Results from several models are presented side-by-side. Tables can be echoed to the R console or viewed in the RStudio Viewer. They can be saved to HTML, PDF, Text/Markdown, LaTeX, RTF (Microsoft Word-compatible), JPG, and PNG formats. Tables can be integrated in dynamic document pipelines like Rmarkdown, knitr, or Sweave.

These two tables were created using modelsummary without any manual editing at all. The first is an HTML table. The second is a LaTeX table.

Contents

Why should I use modelsummary?

Here are a few benefits of modelsummary over some alternative packages:

Easy

modelsummary is very easy to use.
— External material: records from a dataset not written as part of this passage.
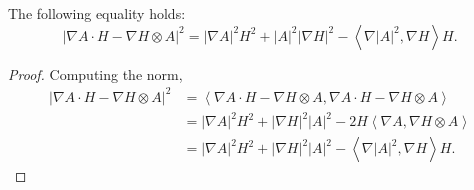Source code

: \begin{comment}
\begin{lemma}
    \begin{equation}
        | H \cdot\nabla_{i} h_{kl}  - \nabla_{i}H\cdot h_{kl}|^{2} = H^{2}| \nabla A|^{2}+ |A|^{2}| \nabla H|^{2}   - \left<  \nabla_{i}|A|^{2}, \nabla_{i}H \right>H
    \end{equation}
\end{lemma}
\begin{proof}
    \begin{align*}
        \left< H \cdot\nabla_{i} h_{kl}  - \nabla_{i}H\cdot h_{kl}, H \cdot\nabla_{i} h_{kl}  - \nabla_{i}H\cdot h_{kl} \right> & = H^{2}| \nabla A|^{2} + 
    \end{align*}
\end{proof} 
\end{comment}

\begin{lemma}
    The following equality holds: 
    \begin{equation}
        |\nabla A \cdot H - \nabla H \otimes A|^{2} = | \nabla A|^{2}H^{2} + |A|^{2}| \nabla H|^{2} - \left<  \nabla |A|^{2}, \nabla H \right>H.
    \end{equation}
\end{lemma}
\begin{proof}
    Computing the norm, 
    \begin{align*}
        |\nabla A \cdot H - \nabla H \otimes A|^{2} & = \left<  \nabla A \cdot H - \nabla H \otimes A, \nabla A \cdot H - \nabla H \otimes A  \right> \\
        & = |\nabla A|^{2}H^{2} + |\nabla H|^{2}|A|^{2} - 2H\left< \nabla A, \nabla H \otimes A \right> \\
        & = |\nabla A|^{2}H^{2} + |\nabla H|^{2}|A|^{2} - \left< \nabla |A|^{2}, \nabla H \right>H.
    \end{align*}
\end{proof}



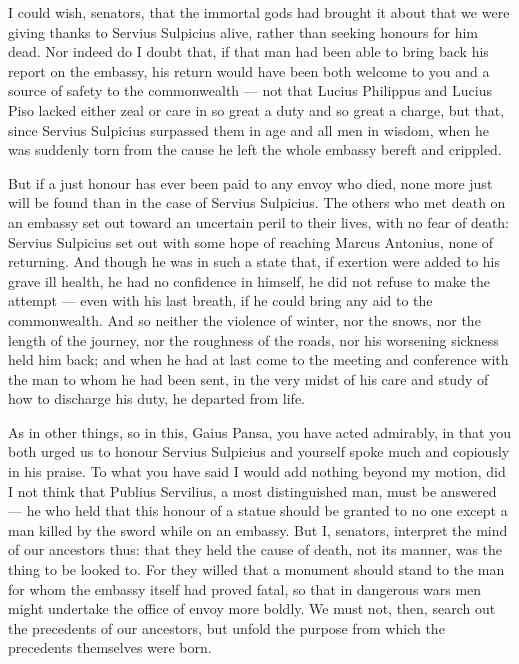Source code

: 
 I could wish, senators, that the immortal gods had brought it about that we were giving thanks to Servius Sulpicius alive, rather than seeking honours for him dead. Nor indeed do I doubt that, if that man had been able to bring back his report on the embassy, his return would have been both welcome to you and a source of safety to the commonwealth --- not that Lucius Philippus and Lucius Piso lacked either zeal or care in so great a duty and so great a charge, but that, since Servius Sulpicius surpassed them in age and all men in wisdom, when he was suddenly torn from the cause he left the whole embassy bereft and crippled.

 But if a just honour has ever been paid to any envoy who died, none more just will be found than in the case of Servius Sulpicius. The others who met death on an embassy set out toward an uncertain peril to their lives, with no fear of death: Servius Sulpicius set out with some hope of reaching Marcus Antonius, none of returning. And though he was in such a state that, if exertion were added to his grave ill health, he had no confidence in himself, he did not refuse to make the attempt --- even with his last breath, if he could bring any aid to the commonwealth. And so neither the violence of winter, nor the snows, nor the length of the journey, nor the roughness of the roads, nor his worsening sickness held him back; and when he had at last come to the meeting and conference with the man to whom he had been sent, in the very midst of his care and study of how to discharge his duty, he departed from life.

 As in other things, so in this, Gaius Pansa, you have acted admirably, in that you both urged us to honour Servius Sulpicius and yourself spoke much and copiously in his praise. To what you have said I would add nothing beyond my motion, did I not think that Publius Servilius, a most distinguished man, must be answered --- he who held that this honour of a statue should be granted to no one except a man killed by the sword while on an embassy. But I, senators, interpret the mind of our ancestors thus: that they held the cause of death, not its manner, was the thing to be looked to. For they willed that a monument should stand to the man for whom the embassy itself had proved fatal, so that in dangerous wars men might undertake the office of envoy more boldly. We must not, then, search out the precedents of our ancestors, but unfold the purpose from which the precedents themselves were born.

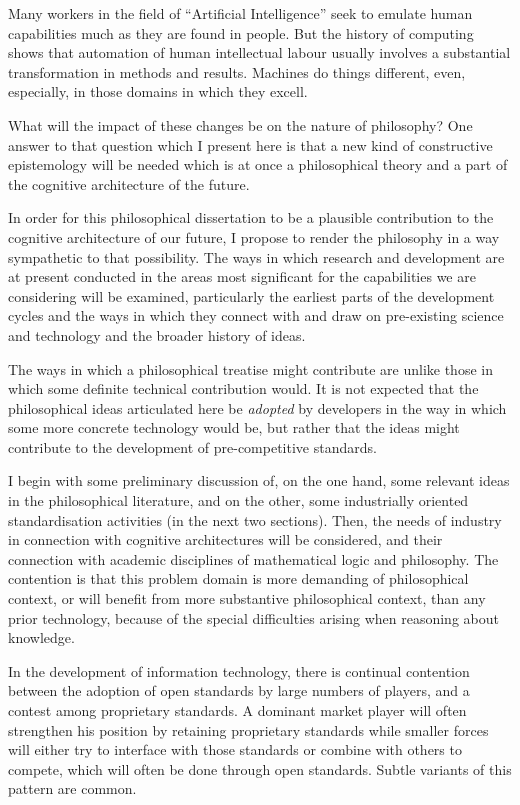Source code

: Many workers in the field of ``Artificial Intelligence'' seek to emulate
human capabilities much as they are found in people.
But the history of computing shows that automation of human intellectual labour
usually involves a substantial transformation in methods and results.
Machines do things different, even, especially, in those domains in which they
excell.

What will the impact of these changes be on the nature of philosophy?
One answer to that question which I present here is that a new kind of
constructive epistemology will be needed which is at once a philosophical
theory and a part of the cognitive architecture of the future.

In order for this philosophical dissertation to be a plausible contribution
to the cognitive architecture of our future, I propose to render the philosophy
in a way sympathetic to that possibility.
The ways in which research and development are at present conducted in the
areas most significant for the capabilities we are considering will be examined,
particularly the earliest parts of the development cycles and the ways in which
they connect with and draw on pre-existing science and technology and the
broader history of ideas.

The ways in which a philosophical treatise might contribute are unlike those in
which some definite technical contribution would.
It is not expected that the philosophical ideas articulated here be {\it adopted} by developers
in the way in which some more concrete technology would be, but rather that
the ideas might contribute to the development of pre-competitive standards.

I begin with some preliminary discussion of, on the one hand, some relevant
ideas in the philosophical literature, and on the other, some industrially
oriented standardisation activities (in the next two sections).
Then, the needs of industry in connection with cognitive architectures will
be considered, and their connection with academic disciplines of mathematical
logic and philosophy.
The contention is that this problem domain is more demanding of philosophical
context, or will benefit from more substantive philosophical context, than any
 prior technology, because of the special difficulties arising when reasoning
about knowledge.

In the development of information technology, there is continual contention between
the adoption of open standards by large numbers of players, and a contest among
proprietary standards.
A dominant market player will often strengthen his position by retaining proprietary
standards while smaller forces will either try to interface with those standards
or combine with others to compete, which will often be done through open standards.
Subtle variants of this pattern are common.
This simple call often suffices:

library(modelsummary)

mod <- lm(y ~ x, dat)
msummary(mod)

The command above will automatically display a summary table in the Rstudio Viewer or in a web browser. A text-only version of the table can also be printed to the Console by typing:

msummary(mod, "markdown")

Flexible

Information: The package offers many intuitive and powerful utilities to customize the information reported in a summary table. You can rename, reorder, subset or omit parameter estimates; choose the set of goodness-of-fit statistics to include; display various “robust” standard errors or confidence intervals; add titles, footnotes, or source notes; insert stars or custom characters to indicate levels of statistical significance; or add rows with supplemental information about your models.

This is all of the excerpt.